Go_Learning_Fundamental_String_2

Refs: Strings, bytes, runes and characters in Go - The Go Programming Language

Prior knowledge

Before learning this part, we should know some theoretical knowledge about utf-8 unicode and some basic usage of string in Go.

Key Points

Here is the key points of this post.

A string holds arbitrary bytes.
A string literal ,without byte-level escapes, always hold valid UTF-8 sequence;
Go source code is always UTF-8.

A string holds arbitrary bytes.

Strings is effect read-only slice of bytes in Go. Let’s start with A string holds arbitrary bytes.

Here is a example. I create a sting literal with byte-level escapes, like \xbd\xb2\x3d\xbc\x20\xe2\xad\x90. And the flag \xNN note a string with peculiar byte values.

1	const sample = "\xbd\xb2\x3d\xbc\x20\xe2\xad\x90"

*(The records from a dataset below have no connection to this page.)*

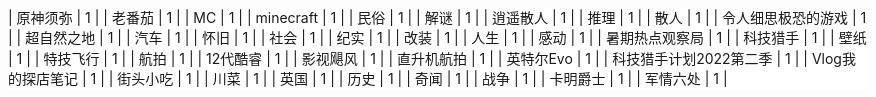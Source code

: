 | 原神须弥 | 1 |
| 老番茄 | 1 |
| MC | 1 |
| minecraft | 1 |
| 民俗 | 1 |
| 解谜 | 1 |
| 逍遥散人 | 1 |
| 推理 | 1 |
| 散人 | 1 |
| 令人细思极恐的游戏 | 1 |
| 超自然之地 | 1 |
| 汽车 | 1 |
| 怀旧 | 1 |
| 社会 | 1 |
| 纪实 | 1 |
| 改装 | 1 |
| 人生 | 1 |
| 感动 | 1 |
| 暑期热点观察局 | 1 |
| 科技猎手 | 1 |
| 壁纸 | 1 |
| 特技飞行 | 1 |
| 航拍 | 1 |
| 12代酷睿 | 1 |
| 影视飓风 | 1 |
| 直升机航拍 | 1 |
| 英特尔Evo | 1 |
| 科技猎手计划2022第二季 | 1 |
| Vlog我的探店笔记 | 1 |
| 街头小吃 | 1 |
| 川菜 | 1 |
| 英国 | 1 |
| 历史 | 1 |
| 奇闻 | 1 |
| 战争 | 1 |
| 卡明爵士 | 1 |
| 军情六处 | 1 |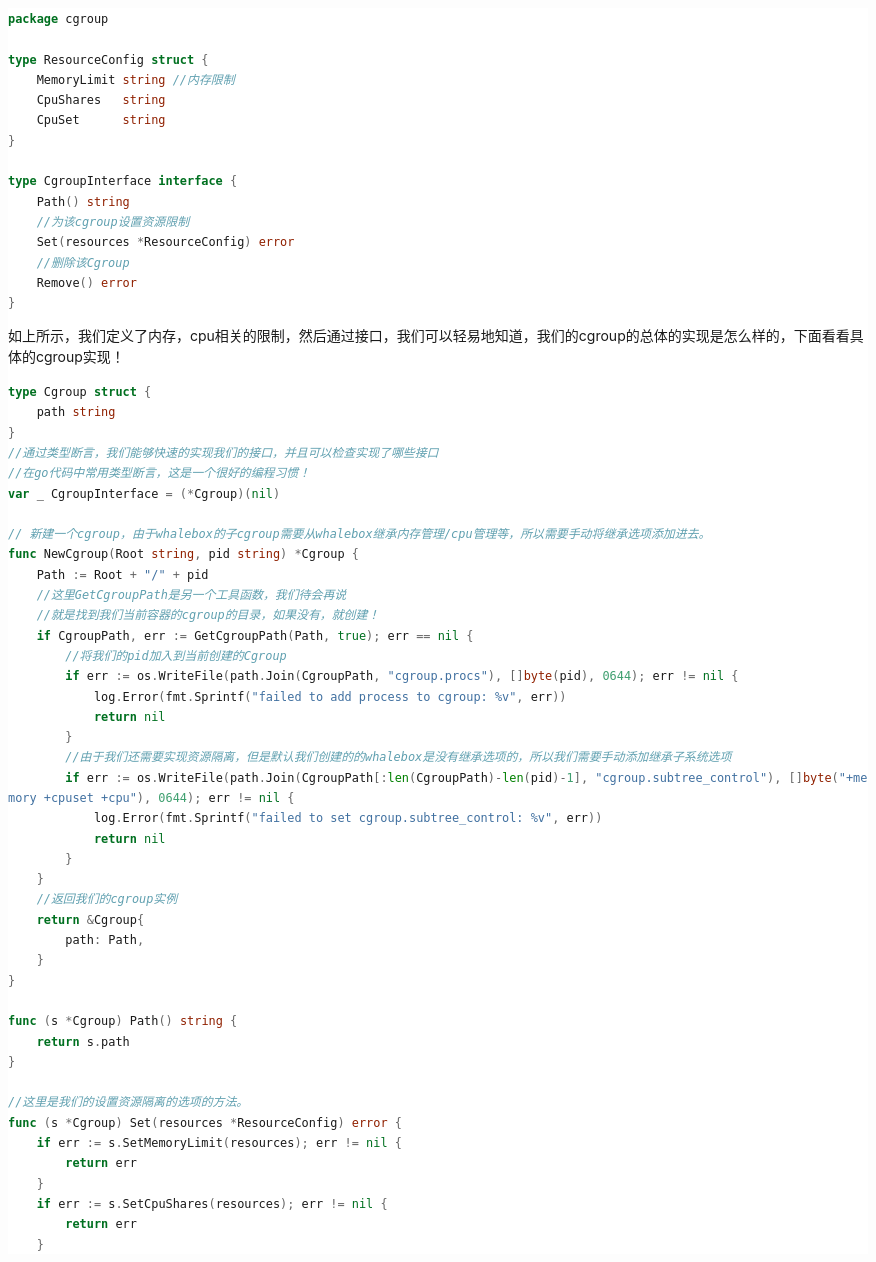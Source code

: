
 ```go
package cgroup

type ResourceConfig struct {
	MemoryLimit string //内存限制
	CpuShares   string
	CpuSet      string
}

type CgroupInterface interface {
	Path() string
	//为该cgroup设置资源限制
	Set(resources *ResourceConfig) error
	//删除该Cgroup
	Remove() error
}
```

如上所示，我们定义了内存，cpu相关的限制，然后通过接口，我们可以轻易地知道，我们的cgroup的总体的实现是怎么样的，下面看看具体的cgroup实现！

```go
type Cgroup struct {
	path string
}
//通过类型断言，我们能够快速的实现我们的接口，并且可以检查实现了哪些接口
//在go代码中常用类型断言，这是一个很好的编程习惯！
var _ CgroupInterface = (*Cgroup)(nil)

// 新建一个cgroup，由于whalebox的子cgroup需要从whalebox继承内存管理/cpu管理等，所以需要手动将继承选项添加进去。
func NewCgroup(Root string, pid string) *Cgroup {
	Path := Root + "/" + pid
    //这里GetCgroupPath是另一个工具函数，我们待会再说
    //就是找到我们当前容器的cgroup的目录，如果没有，就创建！
	if CgroupPath, err := GetCgroupPath(Path, true); err == nil {
        //将我们的pid加入到当前创建的Cgroup
		if err := os.WriteFile(path.Join(CgroupPath, "cgroup.procs"), []byte(pid), 0644); err != nil {
			log.Error(fmt.Sprintf("failed to add process to cgroup: %v", err))
			return nil
		}
		//由于我们还需要实现资源隔离，但是默认我们创建的的whalebox是没有继承选项的，所以我们需要手动添加继承子系统选项
		if err := os.WriteFile(path.Join(CgroupPath[:len(CgroupPath)-len(pid)-1], "cgroup.subtree_control"), []byte("+memory +cpuset +cpu"), 0644); err != nil {
			log.Error(fmt.Sprintf("failed to set cgroup.subtree_control: %v", err))
			return nil
		}
	}
    //返回我们的cgroup实例
	return &Cgroup{
		path: Path,
	}
}

func (s *Cgroup) Path() string {
	return s.path
}

//这里是我们的设置资源隔离的选项的方法。
func (s *Cgroup) Set(resources *ResourceConfig) error {
	if err := s.SetMemoryLimit(resources); err != nil {
		return err
	}
	if err := s.SetCpuShares(resources); err != nil {
		return err
	}
```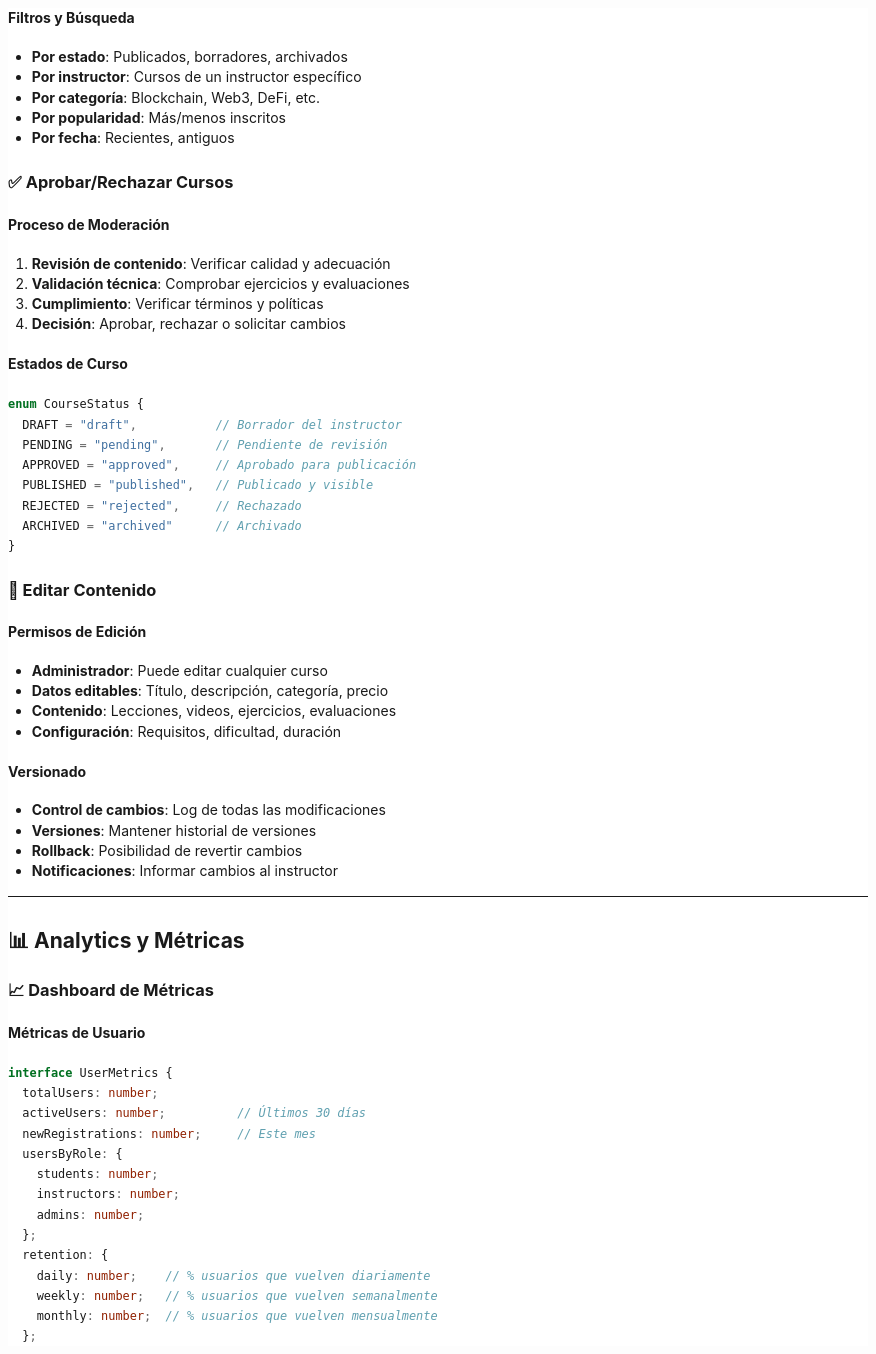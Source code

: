 #### **Filtros y Búsqueda**
- **Por estado**: Publicados, borradores, archivados
- **Por instructor**: Cursos de un instructor específico
- **Por categoría**: Blockchain, Web3, DeFi, etc.
- **Por popularidad**: Más/menos inscritos
- **Por fecha**: Recientes, antiguos

### **✅ Aprobar/Rechazar Cursos**

#### **Proceso de Moderación**
1. **Revisión de contenido**: Verificar calidad y adecuación
2. **Validación técnica**: Comprobar ejercicios y evaluaciones
3. **Cumplimiento**: Verificar términos y políticas
4. **Decisión**: Aprobar, rechazar o solicitar cambios

#### **Estados de Curso**
```typescript
enum CourseStatus {
  DRAFT = "draft",           // Borrador del instructor
  PENDING = "pending",       // Pendiente de revisión
  APPROVED = "approved",     // Aprobado para publicación
  PUBLISHED = "published",   // Publicado y visible
  REJECTED = "rejected",     // Rechazado
  ARCHIVED = "archived"      // Archivado
}
```

### **📝 Editar Contenido**

#### **Permisos de Edición**
- **Administrador**: Puede editar cualquier curso
- **Datos editables**: Título, descripción, categoría, precio
- **Contenido**: Lecciones, videos, ejercicios, evaluaciones
- **Configuración**: Requisitos, dificultad, duración

#### **Versionado**
- **Control de cambios**: Log de todas las modificaciones
- **Versiones**: Mantener historial de versiones
- **Rollback**: Posibilidad de revertir cambios
- **Notificaciones**: Informar cambios al instructor

---

## 📊 Analytics y Métricas

### **📈 Dashboard de Métricas**

#### **Métricas de Usuario**
```typescript
interface UserMetrics {
  totalUsers: number;
  activeUsers: number;          // Últimos 30 días
  newRegistrations: number;     // Este mes
  usersByRole: {
    students: number;
    instructors: number;
    admins: number;
  };
  retention: {
    daily: number;    // % usuarios que vuelven diariamente
    weekly: number;   // % usuarios que vuelven semanalmente
    monthly: number;  // % usuarios que vuelven mensualmente
  };
```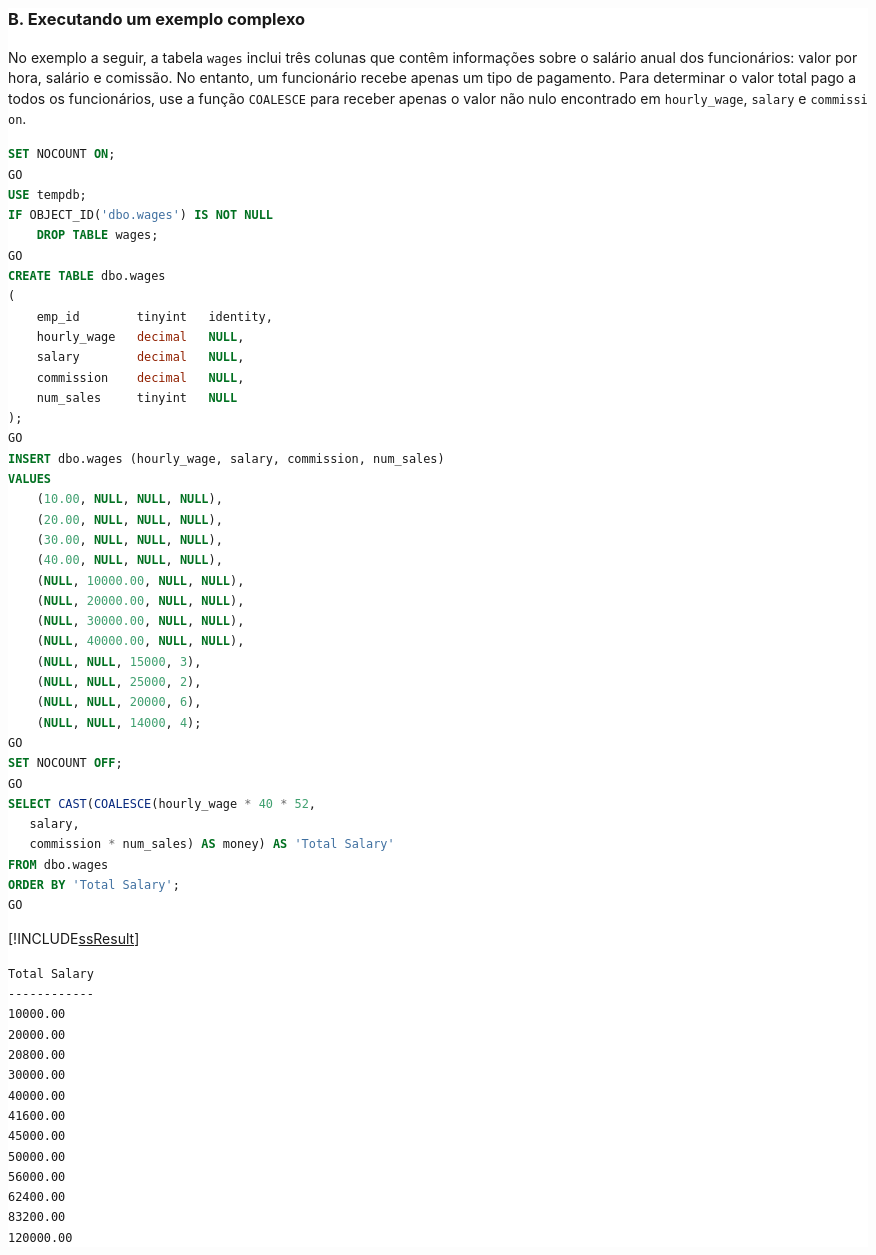 ### <a name="b-running-a-complex-example"></a>B. Executando um exemplo complexo  
No exemplo a seguir, a tabela `wages` inclui três colunas que contêm informações sobre o salário anual dos funcionários: valor por hora, salário e comissão. No entanto, um funcionário recebe apenas um tipo de pagamento. Para determinar o valor total pago a todos os funcionários, use a função `COALESCE` para receber apenas o valor não nulo encontrado em `hourly_wage`, `salary` e `commission`.  
  
```sql  
SET NOCOUNT ON;  
GO  
USE tempdb;  
IF OBJECT_ID('dbo.wages') IS NOT NULL  
    DROP TABLE wages;  
GO  
CREATE TABLE dbo.wages  
(  
    emp_id        tinyint   identity,  
    hourly_wage   decimal   NULL,  
    salary        decimal   NULL,  
    commission    decimal   NULL,  
    num_sales     tinyint   NULL  
);  
GO  
INSERT dbo.wages (hourly_wage, salary, commission, num_sales)  
VALUES  
    (10.00, NULL, NULL, NULL),  
    (20.00, NULL, NULL, NULL),  
    (30.00, NULL, NULL, NULL),  
    (40.00, NULL, NULL, NULL),  
    (NULL, 10000.00, NULL, NULL),  
    (NULL, 20000.00, NULL, NULL),  
    (NULL, 30000.00, NULL, NULL),  
    (NULL, 40000.00, NULL, NULL),  
    (NULL, NULL, 15000, 3),  
    (NULL, NULL, 25000, 2),  
    (NULL, NULL, 20000, 6),  
    (NULL, NULL, 14000, 4);  
GO  
SET NOCOUNT OFF;  
GO  
SELECT CAST(COALESCE(hourly_wage * 40 * 52,   
   salary,   
   commission * num_sales) AS money) AS 'Total Salary'   
FROM dbo.wages  
ORDER BY 'Total Salary';  
GO  
```  
  
[!INCLUDE[ssResult](../../includes/ssresult-md.md)]  
  
```   
Total Salary  
------------  
10000.00  
20000.00  
20800.00  
30000.00  
40000.00  
41600.00  
45000.00  
50000.00  
56000.00  
62400.00  
83200.00  
120000.00  
```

Print this sample with different format, like this:

package main

import "fmt"

func main() {
	const sample = "\xbd\xb2\x3d\xbc\x20\xe2\xad\x90"

	fmt.Printf("Print as string: %s \n", sample)
	fmt.Printf("\n")

	fmt.Print("Print as Byte loop: ")
	for i := 0; i < len(sample); i++ {
		fmt.Printf("%x ", sample[i])
	}
	fmt.Printf("\n")
	fmt.Printf("\n")

	fmt.Printf("Printf with quota: %q\n\n", sample)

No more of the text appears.